William Robert de la Cour Shirley (13 October 1900 – 23 April 1970) was an English cricketer. A right-handed batsman and right-arm fast-medium bowler, he played first-class cricket between 1922 and 1925, primarily for Hampshire. He also played first-class cricket for Cambridge University and the Free Foresters in addition to representing the Nigeria national cricket team.

Biography
Born in Marylebone in 1900, William Shirley was educated at Eton and Cambridge University, playing cricket for both institutions. He made his first-class debut in 1922, playing for Free Foresters against Cambridge University. He made his debut for Hampshire in a County Championship match against Warwickshire, a match that was described by Wisden as "extraordinary". In the match, Hampshire were bowled out for just 15 in their first innings and were forced to follow on 203 runs behind. They then scored 521 and won the match by 155 runs.

He played ten more County Championship matches for Hampshire that season, and played a further 19 the next season. The 1924 season started with him playing for Cambridge University against various county sides, the Marylebone Cricket Club (MCC), the Army, the Free Foresters and South Africa. He gained his blue when he played against Oxford University at Lord's in July. In addition to his matches for the university, he also played 14 County Championship matches for Hampshire.

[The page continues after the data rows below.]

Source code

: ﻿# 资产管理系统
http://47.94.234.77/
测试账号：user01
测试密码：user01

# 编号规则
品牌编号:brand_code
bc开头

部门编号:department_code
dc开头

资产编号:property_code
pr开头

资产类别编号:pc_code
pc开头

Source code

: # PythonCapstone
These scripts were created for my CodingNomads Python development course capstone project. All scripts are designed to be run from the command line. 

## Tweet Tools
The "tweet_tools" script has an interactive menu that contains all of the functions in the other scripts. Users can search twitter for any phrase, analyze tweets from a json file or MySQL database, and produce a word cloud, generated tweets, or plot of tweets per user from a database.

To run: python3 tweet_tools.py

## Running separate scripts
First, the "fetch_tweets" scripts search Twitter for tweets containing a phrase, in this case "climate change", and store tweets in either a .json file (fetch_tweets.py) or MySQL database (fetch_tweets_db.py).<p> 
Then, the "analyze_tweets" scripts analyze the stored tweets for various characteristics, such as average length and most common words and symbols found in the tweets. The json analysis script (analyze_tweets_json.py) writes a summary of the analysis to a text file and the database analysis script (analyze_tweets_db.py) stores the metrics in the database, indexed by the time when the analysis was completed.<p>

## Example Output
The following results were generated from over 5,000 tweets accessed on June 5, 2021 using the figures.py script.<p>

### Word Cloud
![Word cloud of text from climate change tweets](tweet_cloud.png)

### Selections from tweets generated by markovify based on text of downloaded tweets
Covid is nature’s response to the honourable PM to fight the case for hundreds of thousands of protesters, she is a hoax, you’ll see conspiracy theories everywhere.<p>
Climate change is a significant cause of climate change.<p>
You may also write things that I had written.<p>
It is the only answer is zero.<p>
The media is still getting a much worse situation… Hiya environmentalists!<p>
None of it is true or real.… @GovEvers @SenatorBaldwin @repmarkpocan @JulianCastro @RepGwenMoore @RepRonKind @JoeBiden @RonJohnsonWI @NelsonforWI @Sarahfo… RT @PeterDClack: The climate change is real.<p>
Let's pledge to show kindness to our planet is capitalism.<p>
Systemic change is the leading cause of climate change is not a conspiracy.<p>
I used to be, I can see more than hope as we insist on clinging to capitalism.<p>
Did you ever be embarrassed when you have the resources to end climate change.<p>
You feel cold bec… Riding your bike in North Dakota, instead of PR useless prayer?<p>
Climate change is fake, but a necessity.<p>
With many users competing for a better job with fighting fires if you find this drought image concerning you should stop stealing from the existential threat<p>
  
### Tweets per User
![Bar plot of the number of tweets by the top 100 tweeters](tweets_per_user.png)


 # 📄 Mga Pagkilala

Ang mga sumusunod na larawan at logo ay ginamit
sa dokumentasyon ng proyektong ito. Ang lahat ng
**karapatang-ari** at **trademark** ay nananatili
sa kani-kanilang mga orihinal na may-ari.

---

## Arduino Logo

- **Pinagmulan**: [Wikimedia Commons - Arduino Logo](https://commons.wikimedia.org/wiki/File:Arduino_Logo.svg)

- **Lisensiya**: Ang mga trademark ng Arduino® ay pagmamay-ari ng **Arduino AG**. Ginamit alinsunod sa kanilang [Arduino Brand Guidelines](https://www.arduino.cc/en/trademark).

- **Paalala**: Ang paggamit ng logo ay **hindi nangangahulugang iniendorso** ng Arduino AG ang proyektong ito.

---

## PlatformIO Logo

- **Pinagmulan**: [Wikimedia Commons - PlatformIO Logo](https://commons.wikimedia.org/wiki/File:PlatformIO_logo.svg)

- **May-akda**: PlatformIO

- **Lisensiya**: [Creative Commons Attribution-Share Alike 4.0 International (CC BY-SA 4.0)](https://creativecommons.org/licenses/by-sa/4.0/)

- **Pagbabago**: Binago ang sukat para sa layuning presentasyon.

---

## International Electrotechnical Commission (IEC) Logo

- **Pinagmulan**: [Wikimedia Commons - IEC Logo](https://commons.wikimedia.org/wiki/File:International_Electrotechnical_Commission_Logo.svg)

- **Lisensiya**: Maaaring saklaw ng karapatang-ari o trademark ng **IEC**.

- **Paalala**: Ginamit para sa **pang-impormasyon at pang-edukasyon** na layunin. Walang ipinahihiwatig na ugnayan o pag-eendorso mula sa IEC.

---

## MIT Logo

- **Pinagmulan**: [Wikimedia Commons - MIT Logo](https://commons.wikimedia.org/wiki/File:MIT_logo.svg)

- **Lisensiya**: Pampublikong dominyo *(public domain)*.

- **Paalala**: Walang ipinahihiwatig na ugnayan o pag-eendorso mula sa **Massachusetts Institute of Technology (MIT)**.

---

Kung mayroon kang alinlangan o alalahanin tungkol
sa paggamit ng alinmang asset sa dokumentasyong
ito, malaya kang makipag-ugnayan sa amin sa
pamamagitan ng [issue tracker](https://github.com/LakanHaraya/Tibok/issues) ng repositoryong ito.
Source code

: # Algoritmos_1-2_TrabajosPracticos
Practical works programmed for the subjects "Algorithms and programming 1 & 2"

His last season in first-class cricket was in 1925, when he played four County Championship matches for Hampshire in May, the last coming against Lancashire. This was not the end of his cricket career though, as he played five times for Nigeria against the Gold Coast whilst living there between 1928 and 1938. He died in Bognor Regis in 1970, aged 69.

Cricket statistics
In his 62 first-class matches, Shirley scored 1458 runs at an average of 17.78 with a top score of 90 made for Hampshire against Glamorgan in his first season. He took 81 wickets at an average of 23.60, with best innings bowling figures of 4/10 for Cambridge University against Lancashire in 1924.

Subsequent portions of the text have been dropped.